Yusuf menilai kinerja Baznas meningkat setelah dikelola masyarakat sipil.

istimewa
Direktur Institute For Demographic and Poverty Studies (IDEAS), Yusuf Wibisono
Rep: Muhyiddin Red: A.Syalaby Ichsan

REPUBLIKA.CO.ID, JAKARTA — Peneliti senior Institute for Demographic and Affluence Studies (IDEAS), Yusuf Wibisono mengusulkan agar Badan Amil Zakat Nasional (Baznas) untuk melepaskan perannya sebagai regulator. Karena, menurut dia, Baznas telah gagal sebagai regulator. 

Baca Juga


Dia tidak menafikkan bahwa selama ini banyak kasus pengelolaan dana zakat dari Lembaga Amil Zakat (LAZ). Bahkan, kata dia, kasus-kasus itu lebih banyak lagi terjadi di Baznas-Baznas daerah. Karena itu, pihaknya mengusulkan agar Baznas menjadi operator saja. 

"Yang tadi kami usulkan ke majelis reformasi untuk undang-undang 23 ini adalah lepaskan Baznas dari fungsi regulatornya," ujar Yusuf saat ditemui di Gedung Mahkamah Konstitusi, Jakarta Pusat, Selasa (10/12/2024). 

Hal ini disampaikan Yusuf usai menjadi Ahli yang dihadirkan Pemohon Perkara 97/PUU-XXII/2024 untuk memberikan keterangan dalam sidang pengujian materi sejumlah pasal Undang-Undang (UU) Nomor 23 Tahun 2011 tentang Pengelolaan Zakat.

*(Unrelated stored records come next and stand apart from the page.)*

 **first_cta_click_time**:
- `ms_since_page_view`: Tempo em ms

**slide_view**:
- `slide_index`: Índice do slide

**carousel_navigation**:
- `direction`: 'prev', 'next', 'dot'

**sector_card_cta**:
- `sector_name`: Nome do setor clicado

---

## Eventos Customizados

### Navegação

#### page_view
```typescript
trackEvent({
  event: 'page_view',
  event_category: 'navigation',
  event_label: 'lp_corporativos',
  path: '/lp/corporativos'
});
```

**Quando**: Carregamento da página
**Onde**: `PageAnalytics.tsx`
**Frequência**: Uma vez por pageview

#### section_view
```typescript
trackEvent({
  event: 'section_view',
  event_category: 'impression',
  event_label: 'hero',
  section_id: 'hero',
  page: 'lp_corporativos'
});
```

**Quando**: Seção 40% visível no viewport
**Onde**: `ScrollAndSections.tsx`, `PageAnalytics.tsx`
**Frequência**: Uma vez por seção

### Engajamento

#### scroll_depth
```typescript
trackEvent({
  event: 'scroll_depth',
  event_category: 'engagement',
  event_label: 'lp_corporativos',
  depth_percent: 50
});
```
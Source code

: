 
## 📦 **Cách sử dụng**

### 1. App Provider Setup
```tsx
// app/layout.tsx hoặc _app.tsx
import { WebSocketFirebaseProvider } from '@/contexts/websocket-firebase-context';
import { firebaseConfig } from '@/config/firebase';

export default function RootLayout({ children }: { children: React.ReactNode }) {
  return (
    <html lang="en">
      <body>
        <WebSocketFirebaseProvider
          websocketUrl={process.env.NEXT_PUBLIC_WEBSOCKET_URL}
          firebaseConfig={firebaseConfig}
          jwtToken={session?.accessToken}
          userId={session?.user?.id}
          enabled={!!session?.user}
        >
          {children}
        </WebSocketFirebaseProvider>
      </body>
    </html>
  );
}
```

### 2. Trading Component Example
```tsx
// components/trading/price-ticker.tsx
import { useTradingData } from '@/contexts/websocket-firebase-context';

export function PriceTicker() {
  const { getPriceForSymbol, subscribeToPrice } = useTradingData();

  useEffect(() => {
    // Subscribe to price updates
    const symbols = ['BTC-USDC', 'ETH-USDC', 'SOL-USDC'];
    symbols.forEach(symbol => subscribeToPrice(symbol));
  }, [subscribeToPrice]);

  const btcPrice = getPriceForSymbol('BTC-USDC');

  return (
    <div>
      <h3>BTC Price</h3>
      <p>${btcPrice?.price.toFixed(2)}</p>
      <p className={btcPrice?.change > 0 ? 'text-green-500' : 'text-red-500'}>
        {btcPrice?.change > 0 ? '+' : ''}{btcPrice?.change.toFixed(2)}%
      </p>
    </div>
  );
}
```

Menurut dia, saat para penggerak zakat membutuhkan regulator zakat nasional yang baru, kokoh, independen, kredibel, dan kuat, yang mampu mengawasi zakat nasional dengan baik. 

"Jadi biarkan Baznas fokus menjadi operator agar undang-undang ini memunculkan satu lembaga regulator baru. Atau, sepenuhnya diserahkan kepada Kemenag. Tapi jangan lagi diserahkan kepada Baznas," ucap dia. 

 

Dalam sidang tersebut, Yusuf mengungkapkan bahwa UU Nomor 23 tersebut pada akhirnya menyebabkan kerugian bagi mustahik maupun muzaki.“Hasil akhir dari UU 23/2011 ini kerugian bagi mustahik dan muzaki,” ucap Yusuf.

Selain bertentangan dengan prinsip kebebasan beragama yang dijamin konstitusi, kata dia, lebih jauh perizinan pengelola zakat dalam UU 23/2011 adalah diskriminatif. Kewajiban perizinan yang sangat ketat hanya ditujukan untuk LAZ, tetapi tidak berlaku untuk Badan Amil Zakat Nasional (BAZNAS), meski keduanya sama-sama berstatus operator zakat nasional dengan tugas dan fungsi yang serupa.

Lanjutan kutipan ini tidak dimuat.